— EXERCISE DESCRIPTION —
Below is a listing; reproduce each line of it exactly.

________________________________________

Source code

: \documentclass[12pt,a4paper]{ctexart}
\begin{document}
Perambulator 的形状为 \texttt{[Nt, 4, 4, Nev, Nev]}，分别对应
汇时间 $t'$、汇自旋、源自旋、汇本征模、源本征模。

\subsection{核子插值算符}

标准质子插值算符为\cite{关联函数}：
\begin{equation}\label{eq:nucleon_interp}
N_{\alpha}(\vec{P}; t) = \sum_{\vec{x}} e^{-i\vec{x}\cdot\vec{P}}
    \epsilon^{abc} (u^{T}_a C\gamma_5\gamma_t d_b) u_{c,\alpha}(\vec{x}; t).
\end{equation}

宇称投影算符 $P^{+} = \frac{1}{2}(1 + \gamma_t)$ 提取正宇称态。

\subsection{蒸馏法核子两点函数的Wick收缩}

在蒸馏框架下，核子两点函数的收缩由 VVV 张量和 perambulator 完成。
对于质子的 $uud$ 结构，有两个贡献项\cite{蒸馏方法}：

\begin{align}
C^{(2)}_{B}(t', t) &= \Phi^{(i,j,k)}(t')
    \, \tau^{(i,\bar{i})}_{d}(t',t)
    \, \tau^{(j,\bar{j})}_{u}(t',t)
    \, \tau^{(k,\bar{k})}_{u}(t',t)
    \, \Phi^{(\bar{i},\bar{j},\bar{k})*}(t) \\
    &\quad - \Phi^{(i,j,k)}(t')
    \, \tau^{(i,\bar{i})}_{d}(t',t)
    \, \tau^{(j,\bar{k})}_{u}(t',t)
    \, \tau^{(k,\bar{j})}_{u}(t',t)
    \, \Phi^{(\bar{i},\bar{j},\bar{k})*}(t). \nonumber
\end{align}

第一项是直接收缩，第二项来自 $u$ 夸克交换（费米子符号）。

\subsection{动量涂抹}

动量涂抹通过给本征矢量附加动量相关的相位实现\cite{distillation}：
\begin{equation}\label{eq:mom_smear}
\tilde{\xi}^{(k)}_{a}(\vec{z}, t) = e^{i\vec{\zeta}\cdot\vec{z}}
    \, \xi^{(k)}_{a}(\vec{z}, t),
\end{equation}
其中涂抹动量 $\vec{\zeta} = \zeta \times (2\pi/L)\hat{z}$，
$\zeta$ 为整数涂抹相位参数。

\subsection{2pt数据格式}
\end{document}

________________________________________

— EXPECTED ANSWER —
Source code

: \documentclass[12pt,a4paper]{ctexart}
\begin{document}
Perambulator 的形状为 \texttt{[Nt, 4, 4, Nev, Nev]}，分别对应
汇时间 $t'$、汇自旋、源自旋、汇本征模、源本征模。

\subsection{核子插值算符}

标准质子插值算符为\cite{关联函数}：
\begin{equation}\label{eq:nucleon_interp}
N_{\alpha}(\vec{P}; t) = \sum_{\vec{x}} e^{-i\vec{x}\cdot\vec{P}}
    \epsilon^{abc} (u^{T}_a C\gamma_5\gamma_t d_b) u_{c,\alpha}(\vec{x}; t).
\end{equation}

宇称投影算符 $P^{+} = \frac{1}{2}(1 + \gamma_t)$ 提取正宇称态。

\subsection{蒸馏法核子两点函数的Wick收缩}

在蒸馏框架下，核子两点函数的收缩由 VVV 张量和 perambulator 完成。
对于质子的 $uud$ 结构，有两个贡献项\cite{蒸馏方法}：

\begin{align}
C^{(2)}_{B}(t', t) &= \Phi^{(i,j,k)}(t')
    \, \tau^{(i,\bar{i})}_{d}(t',t)
    \, \tau^{(j,\bar{j})}_{u}(t',t)
    \, \tau^{(k,\bar{k})}_{u}(t',t)
    \, \Phi^{(\bar{i},\bar{j},\bar{k})*}(t) \\
    &\quad - \Phi^{(i,j,k)}(t')
    \, \tau^{(i,\bar{i})}_{d}(t',t)
    \, \tau^{(j,\bar{k})}_{u}(t',t)
    \, \tau^{(k,\bar{j})}_{u}(t',t)
    \, \Phi^{(\bar{i},\bar{j},\bar{k})*}(t). \nonumber
\end{align}

第一项是直接收缩，第二项来自 $u$ 夸克交换（费米子符号）。

\subsection{动量涂抹}

动量涂抹通过给本征矢量附加动量相关的相位实现\cite{distillation}：
\begin{equation}\label{eq:mom_smear}
\tilde{\xi}^{(k)}_{a}(\vec{z}, t) = e^{i\vec{\zeta}\cdot\vec{z}}
    \, \xi^{(k)}_{a}(\vec{z}, t),
\end{equation}
其中涂抹动量 $\vec{\zeta} = \zeta \times (2\pi/L)\hat{z}$，
$\zeta$ 为整数涂抹相位参数。

\subsection{2pt数据格式}
\end{document}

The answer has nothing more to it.